**WHAT NEEDS TO BE DONE**. Each line below must be transcribed with no word changed.

**SUPPLIED ENTRIES**.
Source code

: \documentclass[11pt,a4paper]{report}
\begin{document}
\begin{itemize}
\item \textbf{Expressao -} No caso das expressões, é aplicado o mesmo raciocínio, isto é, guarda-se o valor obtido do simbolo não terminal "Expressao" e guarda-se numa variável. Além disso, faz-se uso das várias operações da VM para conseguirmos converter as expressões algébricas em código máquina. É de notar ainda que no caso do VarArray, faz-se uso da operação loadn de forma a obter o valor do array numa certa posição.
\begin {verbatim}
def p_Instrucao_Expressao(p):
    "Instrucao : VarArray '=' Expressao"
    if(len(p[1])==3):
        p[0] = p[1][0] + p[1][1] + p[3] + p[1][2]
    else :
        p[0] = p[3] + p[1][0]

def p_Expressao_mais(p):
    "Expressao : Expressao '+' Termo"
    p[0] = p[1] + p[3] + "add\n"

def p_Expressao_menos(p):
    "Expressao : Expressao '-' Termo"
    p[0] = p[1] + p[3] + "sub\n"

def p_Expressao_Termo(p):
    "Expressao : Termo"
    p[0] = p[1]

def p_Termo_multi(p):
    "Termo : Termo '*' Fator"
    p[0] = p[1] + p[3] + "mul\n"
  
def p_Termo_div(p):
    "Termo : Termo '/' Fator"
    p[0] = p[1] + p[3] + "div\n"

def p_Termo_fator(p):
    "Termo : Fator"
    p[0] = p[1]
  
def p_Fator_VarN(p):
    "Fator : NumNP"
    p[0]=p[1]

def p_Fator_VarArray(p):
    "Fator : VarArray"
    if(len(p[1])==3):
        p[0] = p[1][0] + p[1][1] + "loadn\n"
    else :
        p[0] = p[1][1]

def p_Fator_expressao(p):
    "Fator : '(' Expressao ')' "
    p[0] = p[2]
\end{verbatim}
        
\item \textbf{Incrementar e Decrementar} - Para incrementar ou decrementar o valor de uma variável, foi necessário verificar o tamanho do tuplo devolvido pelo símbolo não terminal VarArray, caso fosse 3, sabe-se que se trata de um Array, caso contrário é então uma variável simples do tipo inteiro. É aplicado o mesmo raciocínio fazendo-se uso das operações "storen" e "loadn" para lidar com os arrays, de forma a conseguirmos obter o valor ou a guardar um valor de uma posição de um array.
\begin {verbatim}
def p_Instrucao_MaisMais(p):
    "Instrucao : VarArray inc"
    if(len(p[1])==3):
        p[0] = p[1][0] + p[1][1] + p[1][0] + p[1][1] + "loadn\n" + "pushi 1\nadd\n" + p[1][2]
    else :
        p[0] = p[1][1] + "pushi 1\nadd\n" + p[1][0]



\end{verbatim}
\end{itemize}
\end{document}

**TASK RESPONSE**.
Source code

: \documentclass[11pt,a4paper]{report}
\begin{document}
\begin{itemize}
\item \textbf{Expressao -} No caso das expressões, é aplicado o mesmo raciocínio, isto é, guarda-se o valor obtido do simbolo não terminal "Expressao" e guarda-se numa variável. Além disso, faz-se uso das várias operações da VM para conseguirmos converter as expressões algébricas em código máquina. É de notar ainda que no caso do VarArray, faz-se uso da operação loadn de forma a obter o valor do array numa certa posição.
\begin {verbatim}
def p_Instrucao_Expressao(p):
    "Instrucao : VarArray '=' Expressao"
    if(len(p[1])==3):
        p[0] = p[1][0] + p[1][1] + p[3] + p[1][2]
    else :
        p[0] = p[3] + p[1][0]

def p_Expressao_mais(p):
    "Expressao : Expressao '+' Termo"
    p[0] = p[1] + p[3] + "add\n"

def p_Expressao_menos(p):
    "Expressao : Expressao '-' Termo"
    p[0] = p[1] + p[3] + "sub\n"

def p_Expressao_Termo(p):
    "Expressao : Termo"
    p[0] = p[1]

def p_Termo_multi(p):
    "Termo : Termo '*' Fator"
    p[0] = p[1] + p[3] + "mul\n"
  
def p_Termo_div(p):
    "Termo : Termo '/' Fator"
    p[0] = p[1] + p[3] + "div\n"

def p_Termo_fator(p):
    "Termo : Fator"
    p[0] = p[1]
  
def p_Fator_VarN(p):
    "Fator : NumNP"
    p[0]=p[1]

def p_Fator_VarArray(p):
    "Fator : VarArray"
    if(len(p[1])==3):
        p[0] = p[1][0] + p[1][1] + "loadn\n"
    else :
        p[0] = p[1][1]

def p_Fator_expressao(p):
    "Fator : '(' Expressao ')' "
    p[0] = p[2]
\end{verbatim}
        
\item \textbf{Incrementar e Decrementar} - Para incrementar ou decrementar o valor de uma variável, foi necessário verificar o tamanho do tuplo devolvido pelo símbolo não terminal VarArray, caso fosse 3, sabe-se que se trata de um Array, caso contrário é então uma variável simples do tipo inteiro. É aplicado o mesmo raciocínio fazendo-se uso das operações "storen" e "loadn" para lidar com os arrays, de forma a conseguirmos obter o valor ou a guardar um valor de uma posição de um array.
\begin {verbatim}
def p_Instrucao_MaisMais(p):
    "Instrucao : VarArray inc"
    if(len(p[1])==3):
        p[0] = p[1][0] + p[1][1] + p[1][0] + p[1][1] + "loadn\n" + "pushi 1\nadd\n" + p[1][2]
    else :
        p[0] = p[1][1] + "pushi 1\nadd\n" + p[1][0]



\end{verbatim}
\end{itemize}
\end{document}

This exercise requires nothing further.